Exercise brief - Using the data that follows, output only the lines from the line with "Environment-specific configuration profiles" up to and including the line with "role: Master Student<br>2009 - 2012</br>", exactly, leaving pictures aside.

Data section -
== Segment start ==

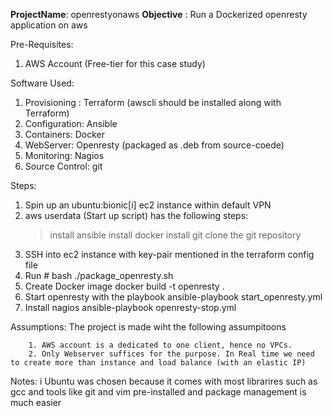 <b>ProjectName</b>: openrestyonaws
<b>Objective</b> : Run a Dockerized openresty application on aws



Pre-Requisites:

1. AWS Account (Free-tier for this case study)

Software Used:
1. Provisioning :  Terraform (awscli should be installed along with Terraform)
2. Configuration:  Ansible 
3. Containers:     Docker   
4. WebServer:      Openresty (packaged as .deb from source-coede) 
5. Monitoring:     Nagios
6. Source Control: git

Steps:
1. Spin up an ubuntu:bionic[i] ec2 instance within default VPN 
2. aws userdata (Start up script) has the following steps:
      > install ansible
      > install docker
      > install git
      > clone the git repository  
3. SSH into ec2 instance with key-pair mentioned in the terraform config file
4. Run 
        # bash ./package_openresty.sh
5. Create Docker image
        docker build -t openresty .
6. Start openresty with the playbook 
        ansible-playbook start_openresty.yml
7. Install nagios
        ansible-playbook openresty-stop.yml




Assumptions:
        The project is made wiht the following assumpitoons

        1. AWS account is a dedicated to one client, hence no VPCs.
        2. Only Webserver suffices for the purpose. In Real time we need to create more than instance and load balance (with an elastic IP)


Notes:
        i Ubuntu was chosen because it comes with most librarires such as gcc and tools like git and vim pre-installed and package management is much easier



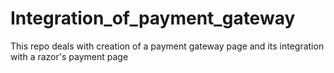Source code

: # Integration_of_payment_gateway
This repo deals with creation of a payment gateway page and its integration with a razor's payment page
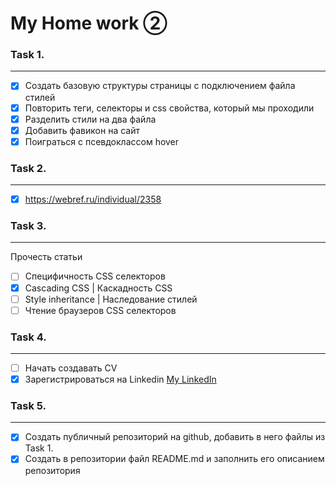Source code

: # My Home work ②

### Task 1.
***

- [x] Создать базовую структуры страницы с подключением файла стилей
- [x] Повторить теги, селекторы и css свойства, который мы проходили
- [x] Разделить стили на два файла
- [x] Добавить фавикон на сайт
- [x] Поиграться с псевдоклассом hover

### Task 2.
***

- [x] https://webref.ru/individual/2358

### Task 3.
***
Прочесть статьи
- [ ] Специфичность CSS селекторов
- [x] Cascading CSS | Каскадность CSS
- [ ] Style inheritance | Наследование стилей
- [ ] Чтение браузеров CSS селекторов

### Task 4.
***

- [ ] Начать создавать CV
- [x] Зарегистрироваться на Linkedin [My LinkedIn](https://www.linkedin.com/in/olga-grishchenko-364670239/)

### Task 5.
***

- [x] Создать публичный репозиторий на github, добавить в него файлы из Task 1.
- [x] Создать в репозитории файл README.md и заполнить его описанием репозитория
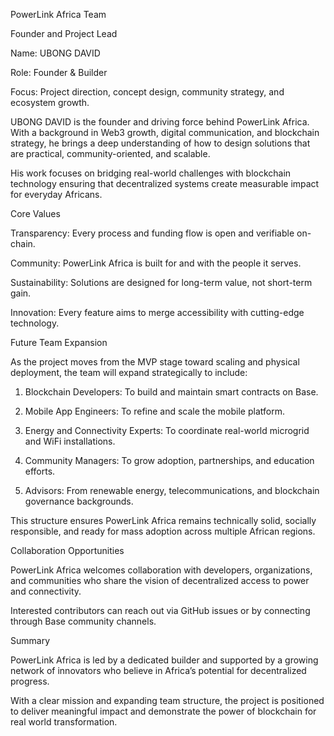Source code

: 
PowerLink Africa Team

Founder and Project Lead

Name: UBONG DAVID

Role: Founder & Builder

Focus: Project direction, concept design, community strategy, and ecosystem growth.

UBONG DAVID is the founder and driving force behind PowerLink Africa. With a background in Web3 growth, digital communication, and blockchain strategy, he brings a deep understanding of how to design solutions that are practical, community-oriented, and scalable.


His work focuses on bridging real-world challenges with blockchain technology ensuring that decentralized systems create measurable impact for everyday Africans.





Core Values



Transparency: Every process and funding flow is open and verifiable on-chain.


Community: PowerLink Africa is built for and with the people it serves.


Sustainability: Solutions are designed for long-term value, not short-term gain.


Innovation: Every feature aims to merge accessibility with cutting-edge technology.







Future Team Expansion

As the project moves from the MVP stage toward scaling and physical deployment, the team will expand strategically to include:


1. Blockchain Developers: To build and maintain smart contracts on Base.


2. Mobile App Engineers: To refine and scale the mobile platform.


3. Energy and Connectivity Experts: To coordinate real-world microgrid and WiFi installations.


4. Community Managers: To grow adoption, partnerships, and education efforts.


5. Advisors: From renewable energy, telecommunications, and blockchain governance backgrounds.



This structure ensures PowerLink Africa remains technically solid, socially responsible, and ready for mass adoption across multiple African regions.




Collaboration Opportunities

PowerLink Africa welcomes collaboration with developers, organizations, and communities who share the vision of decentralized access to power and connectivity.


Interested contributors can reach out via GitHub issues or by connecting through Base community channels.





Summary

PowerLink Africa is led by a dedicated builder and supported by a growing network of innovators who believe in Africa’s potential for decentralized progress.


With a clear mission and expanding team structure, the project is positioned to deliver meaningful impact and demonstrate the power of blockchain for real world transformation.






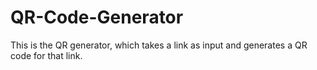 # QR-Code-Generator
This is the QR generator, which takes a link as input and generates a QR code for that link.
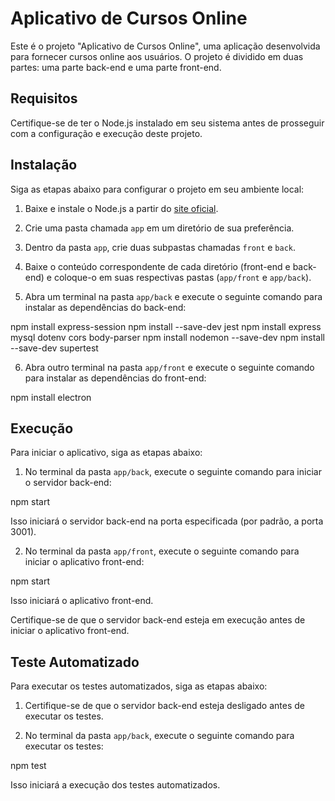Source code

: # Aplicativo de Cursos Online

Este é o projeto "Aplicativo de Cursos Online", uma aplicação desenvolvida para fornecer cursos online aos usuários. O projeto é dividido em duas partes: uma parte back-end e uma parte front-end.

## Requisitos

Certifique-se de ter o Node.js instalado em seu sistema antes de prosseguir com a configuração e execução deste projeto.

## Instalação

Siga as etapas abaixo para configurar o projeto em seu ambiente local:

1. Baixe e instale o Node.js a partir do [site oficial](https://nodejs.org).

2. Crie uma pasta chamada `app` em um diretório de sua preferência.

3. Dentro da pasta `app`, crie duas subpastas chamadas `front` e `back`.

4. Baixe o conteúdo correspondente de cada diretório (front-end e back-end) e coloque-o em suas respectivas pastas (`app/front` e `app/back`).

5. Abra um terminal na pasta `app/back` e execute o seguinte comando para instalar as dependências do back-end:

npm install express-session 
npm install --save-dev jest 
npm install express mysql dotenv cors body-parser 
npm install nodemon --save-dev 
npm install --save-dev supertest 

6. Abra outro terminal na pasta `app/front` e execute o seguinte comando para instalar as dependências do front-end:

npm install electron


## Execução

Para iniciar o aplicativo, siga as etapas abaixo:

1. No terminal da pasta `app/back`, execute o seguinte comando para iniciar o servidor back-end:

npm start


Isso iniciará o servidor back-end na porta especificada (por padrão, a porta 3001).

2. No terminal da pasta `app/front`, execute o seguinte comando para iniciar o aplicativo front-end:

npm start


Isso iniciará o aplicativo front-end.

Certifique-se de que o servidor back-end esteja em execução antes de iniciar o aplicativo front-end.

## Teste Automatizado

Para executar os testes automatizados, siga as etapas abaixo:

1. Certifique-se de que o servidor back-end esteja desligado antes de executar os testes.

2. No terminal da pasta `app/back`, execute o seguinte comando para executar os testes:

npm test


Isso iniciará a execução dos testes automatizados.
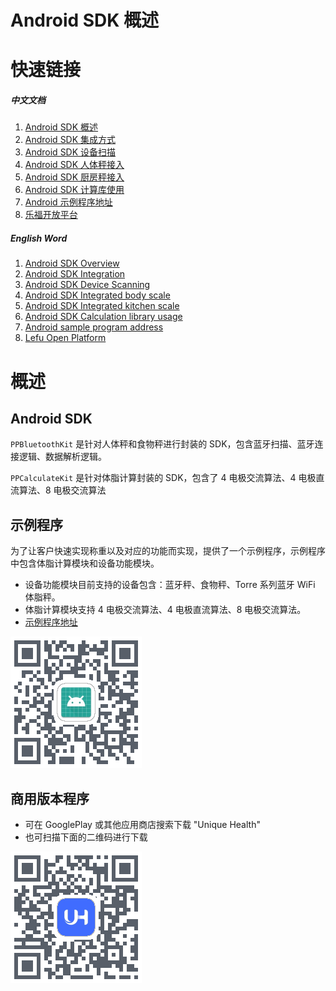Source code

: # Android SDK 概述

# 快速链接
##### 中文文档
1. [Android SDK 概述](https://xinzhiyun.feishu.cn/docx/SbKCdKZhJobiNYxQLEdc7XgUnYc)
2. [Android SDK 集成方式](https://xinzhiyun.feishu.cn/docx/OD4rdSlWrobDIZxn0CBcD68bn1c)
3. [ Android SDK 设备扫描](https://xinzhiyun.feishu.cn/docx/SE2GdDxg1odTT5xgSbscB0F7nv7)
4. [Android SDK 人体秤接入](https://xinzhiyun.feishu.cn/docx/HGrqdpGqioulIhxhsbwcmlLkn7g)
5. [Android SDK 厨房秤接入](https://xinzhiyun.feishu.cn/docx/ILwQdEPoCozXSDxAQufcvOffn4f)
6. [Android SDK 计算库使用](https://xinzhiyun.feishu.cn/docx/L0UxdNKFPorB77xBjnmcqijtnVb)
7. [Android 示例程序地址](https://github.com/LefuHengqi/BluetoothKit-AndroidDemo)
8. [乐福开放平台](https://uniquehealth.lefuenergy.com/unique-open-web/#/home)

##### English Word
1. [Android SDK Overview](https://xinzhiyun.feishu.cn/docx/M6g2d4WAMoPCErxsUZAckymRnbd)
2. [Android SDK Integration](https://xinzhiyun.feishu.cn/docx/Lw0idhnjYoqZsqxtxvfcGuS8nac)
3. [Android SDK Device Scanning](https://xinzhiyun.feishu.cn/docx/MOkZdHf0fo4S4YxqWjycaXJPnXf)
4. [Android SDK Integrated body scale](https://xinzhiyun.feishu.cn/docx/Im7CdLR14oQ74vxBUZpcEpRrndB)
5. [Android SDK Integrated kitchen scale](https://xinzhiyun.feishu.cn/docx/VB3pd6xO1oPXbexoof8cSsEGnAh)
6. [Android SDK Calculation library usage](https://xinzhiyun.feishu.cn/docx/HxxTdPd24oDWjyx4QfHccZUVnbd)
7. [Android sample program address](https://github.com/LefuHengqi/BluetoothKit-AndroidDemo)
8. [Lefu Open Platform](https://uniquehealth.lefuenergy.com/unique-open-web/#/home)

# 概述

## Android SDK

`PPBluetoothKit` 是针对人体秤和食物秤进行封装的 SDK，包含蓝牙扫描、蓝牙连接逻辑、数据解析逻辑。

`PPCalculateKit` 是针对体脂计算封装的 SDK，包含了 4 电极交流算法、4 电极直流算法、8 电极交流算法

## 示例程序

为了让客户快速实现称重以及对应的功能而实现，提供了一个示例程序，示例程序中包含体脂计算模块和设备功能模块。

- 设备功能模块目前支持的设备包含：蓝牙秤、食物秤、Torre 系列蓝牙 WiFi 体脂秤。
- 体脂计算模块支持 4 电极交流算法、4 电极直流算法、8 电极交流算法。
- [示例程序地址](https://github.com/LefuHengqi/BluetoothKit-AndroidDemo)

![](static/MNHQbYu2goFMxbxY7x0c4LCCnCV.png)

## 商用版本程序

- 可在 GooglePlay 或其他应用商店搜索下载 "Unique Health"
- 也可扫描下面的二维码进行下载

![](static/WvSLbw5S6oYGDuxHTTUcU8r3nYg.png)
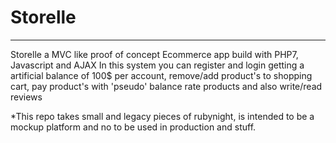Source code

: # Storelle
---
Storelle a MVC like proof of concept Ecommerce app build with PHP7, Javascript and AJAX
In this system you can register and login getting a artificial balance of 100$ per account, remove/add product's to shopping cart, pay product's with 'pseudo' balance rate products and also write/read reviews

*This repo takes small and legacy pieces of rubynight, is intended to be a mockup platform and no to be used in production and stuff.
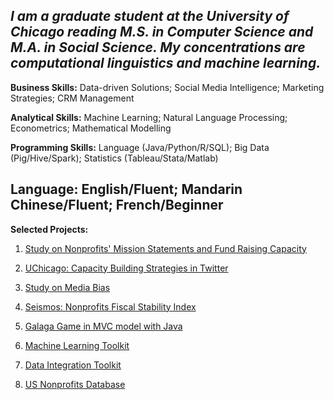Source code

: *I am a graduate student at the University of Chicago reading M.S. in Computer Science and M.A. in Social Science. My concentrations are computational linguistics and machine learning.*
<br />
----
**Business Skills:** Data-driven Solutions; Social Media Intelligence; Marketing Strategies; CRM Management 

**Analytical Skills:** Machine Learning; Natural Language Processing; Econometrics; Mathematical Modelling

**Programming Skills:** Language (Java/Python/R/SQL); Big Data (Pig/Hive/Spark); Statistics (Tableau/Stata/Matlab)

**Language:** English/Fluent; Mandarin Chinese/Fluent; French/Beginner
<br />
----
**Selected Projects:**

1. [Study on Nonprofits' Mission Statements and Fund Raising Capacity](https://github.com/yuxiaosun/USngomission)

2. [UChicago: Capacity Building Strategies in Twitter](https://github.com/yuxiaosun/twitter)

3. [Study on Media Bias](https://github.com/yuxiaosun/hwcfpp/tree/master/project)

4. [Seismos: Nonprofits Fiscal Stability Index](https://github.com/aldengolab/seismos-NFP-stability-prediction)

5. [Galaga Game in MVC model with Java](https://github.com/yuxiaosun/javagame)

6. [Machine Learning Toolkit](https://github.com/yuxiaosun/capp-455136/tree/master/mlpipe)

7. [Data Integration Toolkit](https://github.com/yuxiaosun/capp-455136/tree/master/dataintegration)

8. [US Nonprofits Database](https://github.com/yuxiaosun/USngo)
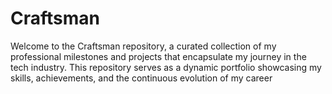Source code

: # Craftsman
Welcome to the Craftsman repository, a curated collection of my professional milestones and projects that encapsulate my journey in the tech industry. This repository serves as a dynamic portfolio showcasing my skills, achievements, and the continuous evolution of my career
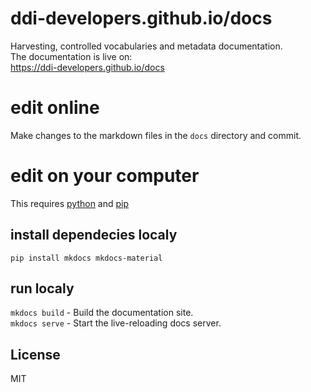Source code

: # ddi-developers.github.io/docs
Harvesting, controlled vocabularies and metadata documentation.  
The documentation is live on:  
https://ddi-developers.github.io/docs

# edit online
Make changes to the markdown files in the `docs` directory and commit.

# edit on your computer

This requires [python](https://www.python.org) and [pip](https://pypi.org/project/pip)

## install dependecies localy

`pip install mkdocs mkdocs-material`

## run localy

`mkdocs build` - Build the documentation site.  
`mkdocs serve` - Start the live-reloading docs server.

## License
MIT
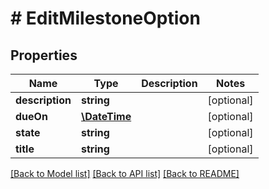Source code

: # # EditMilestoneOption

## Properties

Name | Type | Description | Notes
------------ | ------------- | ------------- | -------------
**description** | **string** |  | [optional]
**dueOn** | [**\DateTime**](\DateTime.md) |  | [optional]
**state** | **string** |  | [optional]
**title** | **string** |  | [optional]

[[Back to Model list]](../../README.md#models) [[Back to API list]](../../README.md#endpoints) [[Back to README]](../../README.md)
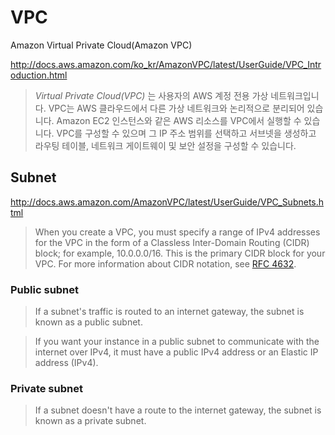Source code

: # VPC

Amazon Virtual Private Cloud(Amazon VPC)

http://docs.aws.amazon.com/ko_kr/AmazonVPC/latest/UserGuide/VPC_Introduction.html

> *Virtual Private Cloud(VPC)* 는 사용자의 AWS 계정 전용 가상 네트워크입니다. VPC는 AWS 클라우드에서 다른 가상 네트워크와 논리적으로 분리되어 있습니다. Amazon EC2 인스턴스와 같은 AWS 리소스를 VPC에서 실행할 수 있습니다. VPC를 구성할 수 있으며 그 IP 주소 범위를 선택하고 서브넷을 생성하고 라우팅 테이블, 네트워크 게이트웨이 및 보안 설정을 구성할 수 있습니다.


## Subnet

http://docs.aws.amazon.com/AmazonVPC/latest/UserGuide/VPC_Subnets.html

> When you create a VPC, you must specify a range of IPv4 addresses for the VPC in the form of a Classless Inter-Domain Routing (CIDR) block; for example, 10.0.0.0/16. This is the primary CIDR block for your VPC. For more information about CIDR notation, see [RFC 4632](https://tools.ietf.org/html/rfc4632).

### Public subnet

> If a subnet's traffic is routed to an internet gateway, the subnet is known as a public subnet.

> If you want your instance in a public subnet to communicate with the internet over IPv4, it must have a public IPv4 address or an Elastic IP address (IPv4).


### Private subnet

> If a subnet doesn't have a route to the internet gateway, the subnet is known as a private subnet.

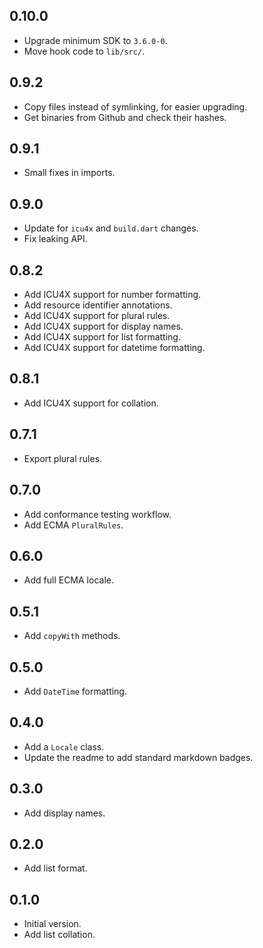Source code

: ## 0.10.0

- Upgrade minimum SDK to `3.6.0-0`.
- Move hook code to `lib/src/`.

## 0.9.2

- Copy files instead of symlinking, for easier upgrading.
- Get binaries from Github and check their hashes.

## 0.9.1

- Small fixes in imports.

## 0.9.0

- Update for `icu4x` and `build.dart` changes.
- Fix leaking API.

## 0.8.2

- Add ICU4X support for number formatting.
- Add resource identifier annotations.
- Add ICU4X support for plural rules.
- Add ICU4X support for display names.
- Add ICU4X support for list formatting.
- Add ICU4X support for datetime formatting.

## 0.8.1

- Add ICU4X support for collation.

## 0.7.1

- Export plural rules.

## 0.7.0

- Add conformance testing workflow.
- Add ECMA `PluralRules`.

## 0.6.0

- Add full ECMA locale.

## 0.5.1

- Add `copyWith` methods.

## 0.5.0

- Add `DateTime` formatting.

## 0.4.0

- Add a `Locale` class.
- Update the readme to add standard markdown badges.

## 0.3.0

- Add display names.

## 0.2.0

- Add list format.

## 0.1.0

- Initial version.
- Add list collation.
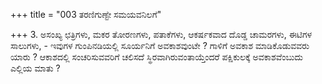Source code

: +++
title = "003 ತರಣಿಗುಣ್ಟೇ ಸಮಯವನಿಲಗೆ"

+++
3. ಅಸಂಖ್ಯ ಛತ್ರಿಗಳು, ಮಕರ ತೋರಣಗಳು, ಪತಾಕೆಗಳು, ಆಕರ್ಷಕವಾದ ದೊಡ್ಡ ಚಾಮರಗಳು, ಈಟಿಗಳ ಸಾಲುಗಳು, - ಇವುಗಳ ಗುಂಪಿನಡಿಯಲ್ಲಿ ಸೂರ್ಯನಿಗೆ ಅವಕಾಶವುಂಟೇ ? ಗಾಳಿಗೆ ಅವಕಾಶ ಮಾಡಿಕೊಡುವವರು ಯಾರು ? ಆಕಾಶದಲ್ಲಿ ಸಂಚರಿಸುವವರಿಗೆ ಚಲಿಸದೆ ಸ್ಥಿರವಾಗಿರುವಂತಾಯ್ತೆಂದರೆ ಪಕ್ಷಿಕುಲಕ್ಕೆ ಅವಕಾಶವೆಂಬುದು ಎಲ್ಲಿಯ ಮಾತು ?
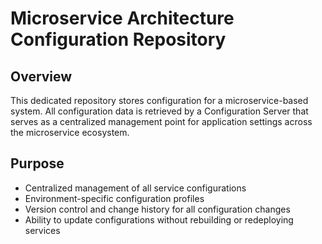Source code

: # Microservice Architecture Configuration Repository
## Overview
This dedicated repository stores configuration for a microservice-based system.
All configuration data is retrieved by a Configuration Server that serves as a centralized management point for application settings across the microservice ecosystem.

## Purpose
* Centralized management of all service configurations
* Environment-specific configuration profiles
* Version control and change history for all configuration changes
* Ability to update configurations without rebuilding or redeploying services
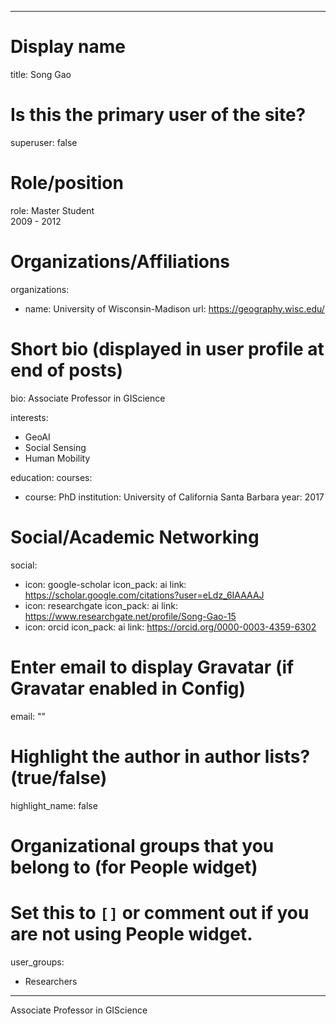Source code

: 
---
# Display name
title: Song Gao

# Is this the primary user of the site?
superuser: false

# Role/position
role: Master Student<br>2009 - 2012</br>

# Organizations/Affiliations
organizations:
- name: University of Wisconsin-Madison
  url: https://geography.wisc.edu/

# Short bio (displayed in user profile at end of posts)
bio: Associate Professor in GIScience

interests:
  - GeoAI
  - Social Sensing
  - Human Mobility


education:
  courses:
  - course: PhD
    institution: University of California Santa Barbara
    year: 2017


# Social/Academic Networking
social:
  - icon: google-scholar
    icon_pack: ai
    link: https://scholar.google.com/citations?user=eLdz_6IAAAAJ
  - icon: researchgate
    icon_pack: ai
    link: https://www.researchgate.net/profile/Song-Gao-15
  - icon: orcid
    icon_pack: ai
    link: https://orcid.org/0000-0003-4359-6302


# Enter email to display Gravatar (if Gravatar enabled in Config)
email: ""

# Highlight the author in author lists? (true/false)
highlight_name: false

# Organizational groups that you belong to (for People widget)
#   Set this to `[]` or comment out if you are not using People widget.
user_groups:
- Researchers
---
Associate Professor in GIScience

== Segment end ==

Reply to the task -
* Environment-specific configuration profiles
* Version control and change history for all configuration changes
* Ability to update configurations without rebuilding or redeploying services
Source code

: 
---
# Display name
title: Song Gao

# Is this the primary user of the site?
superuser: false

# Role/position
role: Master Student<br>2009 - 2012</br>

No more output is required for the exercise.